Market Commentary: September, 2019

The Attraction of Factor Investing

By: Peter Nielsen, MBA, CFA®


Invention and innovation continue to change the world around us. However, it’s often forgotten that there is generally a significant time lag between the date a product is launched and when it makes an impact on society. For example, Wilbur and Orville Wright designed, built and flew the world’s first airplane at Kitty Hawk, North Carolina in 1903. It transformed the world. Yet, in 1903 there was no recognition of the significance of the event. It received no acknowledgement in the press. It wasn’t until 1906 that the New York Times even mentioned the Wright brothers’ achievement.
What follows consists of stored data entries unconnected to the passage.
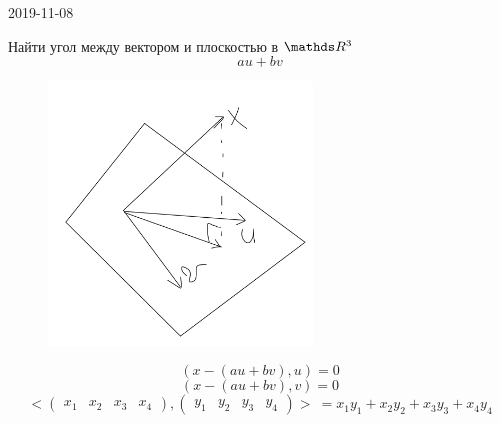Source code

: \documentclass[12pt, fleqn]{article}
\begin{document}
\begin{lect}{2019-11-08}
    \begin{Task}[7.2]
        Найти угол между вектором и плоскостью в $\R^3$
        \[au + bv\]
        \begin{figure}[h]
            \includegraphics[width=7cm]{pics/5.png}
            \centering
        \end{figure}
        \[(x - (au + bv), u) = 0\]
        \[(x - (au + bv), v) = 0\]
        \[<\begin{pmatrix}
            x_1 & x_2 & x_3 & x_4
        \end{pmatrix}, \begin{pmatrix}
            y_1 & y_2 & y_3 & y_4
        \end{pmatrix}> \ = x_1y_1 + x_2y_2 + x_3y_3 + x_4y_4\]
    \end{Task}
\end{lect}
\end{document}
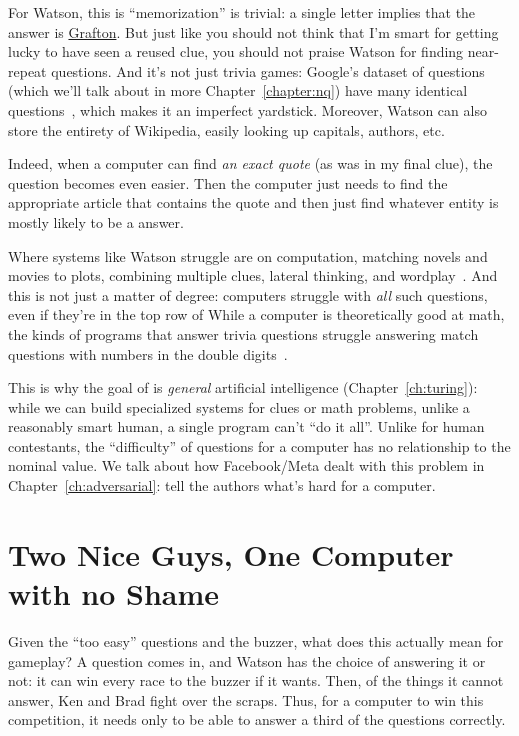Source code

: For Watson, this is ``memorization'' is trivial: a single letter
implies that the answer is \underline{Grafton}.
%
But just like you should not think that I'm smart for getting lucky to
have seen a reused clue, you should not praise Watson for finding
near-repeat questions.
%
And it's not just trivia games: Google's dataset of questions (which
we'll talk about in more Chapter~\ref{chapter:nq}) have
many identical questions~\citep{lewis-21}, which makes it an imperfect yardstick.
%
Moreover, Watson can also store the entirety of Wikipedia, easily
looking up capitals, authors, etc.

Indeed, when a computer can find \emph{an exact quote} (as was in my
final \jeopardy{} clue), the question becomes even easier.
%
Then the computer just needs to find the appropriate article that
contains the quote and then just find whatever entity is mostly likely
to be a \jeopardy{} answer.

Where systems like Watson struggle are on computation, matching novels
and movies to plots, combining multiple clues, lateral thinking, and
wordplay~\citep{kaushik-18}.
%
And this is not just a matter of degree: computers struggle with \emph{all}
such questions, even if they're in the top row of \jeopardyf{}
%
While a computer is theoretically good at math, the kinds of programs
that answer trivia questions struggle answering match questions with
numbers in the double digits~\citep{wallace-19:numbers}.

This is why the goal of  is \emph{general} artificial
intelligence (Chapter~\ref{ch:turing}): while we can build specialized
systems for \jeopardy{} clues or math problems, unlike a
reasonably smart human, a single program can't ``do it all''.
%
Unlike for human contestants, the ``difficulty'' of \jeopardy{}
questions for a computer has no relationship to the nominal value.
%
We talk about how Facebook/Meta dealt with this problem in
Chapter~\ref{ch:adversarial}: tell the authors what's hard for a computer.

\section{Two Nice Guys, One Computer with no Shame}
\label{sec:watson:strategy}


Given the ``too easy'' questions and the buzzer, what does this
actually mean for gameplay?
%
A question comes in, and Watson has the choice of answering it or not:
it can win every race to the buzzer if it wants.
%
Then, of the things it cannot answer, Ken and Brad fight over the
scraps.
%
Thus, for a computer to win this competition, it needs only to be able
to answer a third of the questions correctly.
While not all major advancements are accompanied by the apathy the Wrights experienced, it is not uncommon. Alexander Graham Bell tried to sell his invention of the telephone to Western Union who responded that the “telephone has too many shortcomings to be seriously considered as a practical form of communication. The device is inherently of no value to us.” Henry Ford championed the “horseless carriage” (automobile) only to be told by Congress that his invention was a “menace.”


The world of finance has seen such moments as well. John Bogle launched the first index fund in 1975 with little fanfare and little initial success. It wasn’t until 20 years later that index funds started to dominate the investing landscape.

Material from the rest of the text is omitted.